[45] Matematika

2.2K 274 6
                                    

"Wih parah! Ini kakak kelas yang cantik itu kan?"

"Bisa-bisanya videonya sampai bocor!"

"Mampus nih kalau ketahuan kepsek!"

"Pak Somed lihat ini, habis genk mereka!"

"Yang videoin pinter juga."

"Padahal gue juga pernah nge bully Ava, untung gak ketahuan."



<>

Sehabis membeli minum di kantin, Ava dibuat bingung dengan tatapan orang-orang sekitarnya yang antusias menatap ponsel mereka sambil bergumam pada teman di sebelahnya. Entah mengatakan apa, Ava pun tidak tahu. Yang jelas hampir semua wajah mempetlihatkan keterkejutan. Dia juga sempat berpapasan dengan Aurel. Tapi ketika tatapan mereka beradu, Aurel malah menunduk mempercepat langkahnya. Perempuan itu memakai sudah tas sekolah padahal ini baru jam istirahat.
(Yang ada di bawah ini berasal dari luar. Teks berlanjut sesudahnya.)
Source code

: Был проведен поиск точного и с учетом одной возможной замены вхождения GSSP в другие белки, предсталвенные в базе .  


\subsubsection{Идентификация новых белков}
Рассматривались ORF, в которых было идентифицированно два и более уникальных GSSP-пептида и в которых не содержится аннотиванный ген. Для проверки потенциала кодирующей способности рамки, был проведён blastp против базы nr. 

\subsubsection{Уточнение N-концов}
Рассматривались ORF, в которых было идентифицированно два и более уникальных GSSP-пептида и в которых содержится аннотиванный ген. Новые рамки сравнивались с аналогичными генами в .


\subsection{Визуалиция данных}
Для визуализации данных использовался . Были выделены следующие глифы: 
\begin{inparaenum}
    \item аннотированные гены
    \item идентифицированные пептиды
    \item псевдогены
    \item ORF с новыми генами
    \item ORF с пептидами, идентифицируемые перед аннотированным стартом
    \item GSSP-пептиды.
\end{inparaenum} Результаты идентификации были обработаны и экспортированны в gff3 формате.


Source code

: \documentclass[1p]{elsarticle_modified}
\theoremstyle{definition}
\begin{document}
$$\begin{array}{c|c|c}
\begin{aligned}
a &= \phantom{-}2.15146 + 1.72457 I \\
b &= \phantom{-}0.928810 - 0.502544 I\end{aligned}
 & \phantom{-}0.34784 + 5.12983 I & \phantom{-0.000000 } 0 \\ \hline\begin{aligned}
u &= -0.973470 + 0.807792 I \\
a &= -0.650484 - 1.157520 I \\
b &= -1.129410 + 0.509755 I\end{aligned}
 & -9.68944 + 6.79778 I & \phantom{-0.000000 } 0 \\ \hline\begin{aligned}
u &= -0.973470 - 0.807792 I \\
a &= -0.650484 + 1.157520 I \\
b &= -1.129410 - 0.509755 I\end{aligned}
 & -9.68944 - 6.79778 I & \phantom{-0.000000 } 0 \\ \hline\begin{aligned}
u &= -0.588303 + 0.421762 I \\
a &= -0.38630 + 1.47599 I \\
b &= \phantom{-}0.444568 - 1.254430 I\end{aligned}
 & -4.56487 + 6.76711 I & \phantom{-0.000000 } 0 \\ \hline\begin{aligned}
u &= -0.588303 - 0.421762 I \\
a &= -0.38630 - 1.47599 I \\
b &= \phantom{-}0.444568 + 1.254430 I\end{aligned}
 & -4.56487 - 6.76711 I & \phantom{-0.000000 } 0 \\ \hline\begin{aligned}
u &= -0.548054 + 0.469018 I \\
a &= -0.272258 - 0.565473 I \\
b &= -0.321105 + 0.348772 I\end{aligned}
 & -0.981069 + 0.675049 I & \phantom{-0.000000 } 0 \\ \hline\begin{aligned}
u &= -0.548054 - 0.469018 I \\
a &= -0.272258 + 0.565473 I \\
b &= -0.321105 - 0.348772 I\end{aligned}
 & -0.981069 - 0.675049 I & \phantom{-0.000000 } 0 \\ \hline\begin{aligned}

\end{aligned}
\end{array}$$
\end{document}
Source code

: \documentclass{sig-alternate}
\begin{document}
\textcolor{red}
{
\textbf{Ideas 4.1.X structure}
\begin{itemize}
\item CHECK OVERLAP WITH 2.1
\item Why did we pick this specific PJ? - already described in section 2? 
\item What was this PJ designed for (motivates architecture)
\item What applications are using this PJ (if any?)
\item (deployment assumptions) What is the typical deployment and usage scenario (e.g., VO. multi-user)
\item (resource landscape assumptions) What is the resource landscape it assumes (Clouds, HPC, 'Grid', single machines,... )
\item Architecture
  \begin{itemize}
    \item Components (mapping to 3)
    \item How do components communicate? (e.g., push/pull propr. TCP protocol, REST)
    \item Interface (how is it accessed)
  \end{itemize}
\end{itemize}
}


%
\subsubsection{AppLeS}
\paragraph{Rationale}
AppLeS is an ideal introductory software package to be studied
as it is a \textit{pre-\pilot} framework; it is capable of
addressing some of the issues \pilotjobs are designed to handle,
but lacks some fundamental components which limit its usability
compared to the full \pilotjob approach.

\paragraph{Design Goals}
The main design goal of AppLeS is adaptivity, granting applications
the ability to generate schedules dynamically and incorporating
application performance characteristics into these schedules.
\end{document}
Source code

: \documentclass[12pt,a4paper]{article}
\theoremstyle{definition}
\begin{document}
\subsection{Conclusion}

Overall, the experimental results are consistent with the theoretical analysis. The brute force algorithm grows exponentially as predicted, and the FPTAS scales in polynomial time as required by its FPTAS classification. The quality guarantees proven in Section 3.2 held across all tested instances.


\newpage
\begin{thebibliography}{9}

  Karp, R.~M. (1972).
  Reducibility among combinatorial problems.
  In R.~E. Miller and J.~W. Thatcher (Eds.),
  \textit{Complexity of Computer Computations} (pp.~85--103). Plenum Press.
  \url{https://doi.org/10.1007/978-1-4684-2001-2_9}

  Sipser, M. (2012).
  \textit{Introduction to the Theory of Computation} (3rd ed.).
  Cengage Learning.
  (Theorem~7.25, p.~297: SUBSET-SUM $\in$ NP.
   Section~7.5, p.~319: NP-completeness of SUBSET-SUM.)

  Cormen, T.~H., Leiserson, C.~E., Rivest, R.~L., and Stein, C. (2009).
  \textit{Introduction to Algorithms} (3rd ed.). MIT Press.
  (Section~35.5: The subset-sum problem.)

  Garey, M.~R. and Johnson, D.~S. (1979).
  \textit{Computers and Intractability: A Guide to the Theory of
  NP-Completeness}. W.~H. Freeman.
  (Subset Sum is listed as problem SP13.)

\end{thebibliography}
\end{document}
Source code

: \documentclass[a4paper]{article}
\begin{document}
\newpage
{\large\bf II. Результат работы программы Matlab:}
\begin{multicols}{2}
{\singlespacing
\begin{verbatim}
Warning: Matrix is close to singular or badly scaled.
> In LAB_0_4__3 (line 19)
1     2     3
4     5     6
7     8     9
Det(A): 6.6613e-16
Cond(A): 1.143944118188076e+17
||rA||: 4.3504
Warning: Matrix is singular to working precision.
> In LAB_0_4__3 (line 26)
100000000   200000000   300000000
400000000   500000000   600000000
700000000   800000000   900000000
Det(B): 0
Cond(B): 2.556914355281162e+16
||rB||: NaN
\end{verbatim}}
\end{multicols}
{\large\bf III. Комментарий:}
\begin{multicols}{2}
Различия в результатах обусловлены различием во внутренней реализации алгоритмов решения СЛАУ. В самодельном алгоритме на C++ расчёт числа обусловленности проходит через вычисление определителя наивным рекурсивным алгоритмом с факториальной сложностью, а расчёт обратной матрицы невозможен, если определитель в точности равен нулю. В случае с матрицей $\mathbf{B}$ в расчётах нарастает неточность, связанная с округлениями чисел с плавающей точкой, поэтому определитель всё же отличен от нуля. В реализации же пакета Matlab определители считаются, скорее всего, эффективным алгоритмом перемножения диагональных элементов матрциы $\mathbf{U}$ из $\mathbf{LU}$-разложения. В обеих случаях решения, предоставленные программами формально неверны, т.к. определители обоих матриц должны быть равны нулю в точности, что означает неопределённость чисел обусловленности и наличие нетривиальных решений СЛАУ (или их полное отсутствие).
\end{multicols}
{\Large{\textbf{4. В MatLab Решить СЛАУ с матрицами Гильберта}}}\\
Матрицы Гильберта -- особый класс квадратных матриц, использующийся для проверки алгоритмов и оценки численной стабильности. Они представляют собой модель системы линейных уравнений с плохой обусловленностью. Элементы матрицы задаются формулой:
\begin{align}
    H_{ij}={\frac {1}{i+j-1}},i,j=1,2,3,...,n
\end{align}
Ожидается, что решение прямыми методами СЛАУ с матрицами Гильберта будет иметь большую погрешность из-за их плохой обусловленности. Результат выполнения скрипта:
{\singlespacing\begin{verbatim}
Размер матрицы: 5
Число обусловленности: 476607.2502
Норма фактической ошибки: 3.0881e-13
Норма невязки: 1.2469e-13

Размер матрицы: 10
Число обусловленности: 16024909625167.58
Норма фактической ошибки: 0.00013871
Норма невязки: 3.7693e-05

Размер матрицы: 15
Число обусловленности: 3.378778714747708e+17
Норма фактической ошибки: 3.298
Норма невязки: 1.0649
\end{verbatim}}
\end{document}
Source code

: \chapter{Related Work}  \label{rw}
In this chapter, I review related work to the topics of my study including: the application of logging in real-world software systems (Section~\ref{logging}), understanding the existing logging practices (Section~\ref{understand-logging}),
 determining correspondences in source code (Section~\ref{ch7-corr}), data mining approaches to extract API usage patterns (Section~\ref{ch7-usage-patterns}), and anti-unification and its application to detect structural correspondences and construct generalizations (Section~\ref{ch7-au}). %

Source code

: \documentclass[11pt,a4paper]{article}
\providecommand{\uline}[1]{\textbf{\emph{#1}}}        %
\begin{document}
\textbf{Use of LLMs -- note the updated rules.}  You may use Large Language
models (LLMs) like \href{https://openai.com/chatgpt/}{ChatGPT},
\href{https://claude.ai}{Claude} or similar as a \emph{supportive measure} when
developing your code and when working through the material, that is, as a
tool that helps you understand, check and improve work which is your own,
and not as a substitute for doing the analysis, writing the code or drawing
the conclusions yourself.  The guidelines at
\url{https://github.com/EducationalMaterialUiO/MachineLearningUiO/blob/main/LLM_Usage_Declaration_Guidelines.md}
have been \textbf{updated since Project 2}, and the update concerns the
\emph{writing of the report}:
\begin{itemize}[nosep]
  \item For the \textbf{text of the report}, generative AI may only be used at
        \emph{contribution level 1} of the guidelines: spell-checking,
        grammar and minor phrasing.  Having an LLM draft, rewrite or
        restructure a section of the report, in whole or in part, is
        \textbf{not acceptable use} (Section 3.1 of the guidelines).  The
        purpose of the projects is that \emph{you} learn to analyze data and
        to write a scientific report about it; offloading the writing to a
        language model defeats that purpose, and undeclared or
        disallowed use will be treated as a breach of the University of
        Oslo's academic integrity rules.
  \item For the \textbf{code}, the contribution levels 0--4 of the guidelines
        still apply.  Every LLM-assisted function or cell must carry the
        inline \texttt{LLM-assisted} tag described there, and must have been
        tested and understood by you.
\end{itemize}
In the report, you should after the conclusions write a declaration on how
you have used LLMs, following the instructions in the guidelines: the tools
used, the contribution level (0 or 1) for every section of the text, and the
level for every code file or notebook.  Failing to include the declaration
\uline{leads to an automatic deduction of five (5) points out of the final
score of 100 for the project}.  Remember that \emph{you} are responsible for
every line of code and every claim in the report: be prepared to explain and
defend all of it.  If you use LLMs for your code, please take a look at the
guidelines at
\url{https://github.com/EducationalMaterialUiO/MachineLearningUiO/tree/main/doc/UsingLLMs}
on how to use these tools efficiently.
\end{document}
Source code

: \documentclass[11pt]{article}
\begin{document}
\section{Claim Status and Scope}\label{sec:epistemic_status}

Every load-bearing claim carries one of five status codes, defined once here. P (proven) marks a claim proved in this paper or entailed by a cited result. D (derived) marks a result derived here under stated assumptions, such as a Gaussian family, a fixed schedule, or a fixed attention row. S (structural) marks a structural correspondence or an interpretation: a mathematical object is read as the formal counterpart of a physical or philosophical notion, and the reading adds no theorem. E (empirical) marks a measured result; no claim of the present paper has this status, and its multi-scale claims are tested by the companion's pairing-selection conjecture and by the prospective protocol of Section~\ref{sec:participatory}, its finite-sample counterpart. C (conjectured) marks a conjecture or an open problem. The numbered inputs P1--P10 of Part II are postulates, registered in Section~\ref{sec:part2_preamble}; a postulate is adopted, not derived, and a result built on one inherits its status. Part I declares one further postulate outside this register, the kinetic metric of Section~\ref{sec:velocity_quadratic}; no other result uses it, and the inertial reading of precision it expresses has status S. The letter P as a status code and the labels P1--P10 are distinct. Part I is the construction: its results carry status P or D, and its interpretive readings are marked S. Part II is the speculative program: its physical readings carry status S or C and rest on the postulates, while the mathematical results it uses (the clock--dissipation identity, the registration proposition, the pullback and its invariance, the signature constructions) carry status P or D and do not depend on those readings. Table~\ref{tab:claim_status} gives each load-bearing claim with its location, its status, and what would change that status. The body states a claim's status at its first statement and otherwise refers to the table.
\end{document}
Walaupun Ava bingung, tapi dia abaikan saja karena masih ada rasa kesal atas perbuatan Aurel semalam.

Sesampainya Ava di kelas, dia duduk di bangku dan menatap lelaki di sampingnya yang juga sedang fokus melihat ponsel.

"Orang-orang pada nonton apa sih?"

"Lo belum tau?" Varrel mengangkat alis.

Ava menggeleng.

"HP lo mana?"

"Ketinggalan."

Varrel memperlihatkan layar ponselnya dan menunjukkan sebuah video. Ternyata isi video itu adalah rentetan kejadian saat Ava dirundung Aurel, Kyla dan Dea di ujung lorong. Yang saat itu diam-diam Varrel rekam.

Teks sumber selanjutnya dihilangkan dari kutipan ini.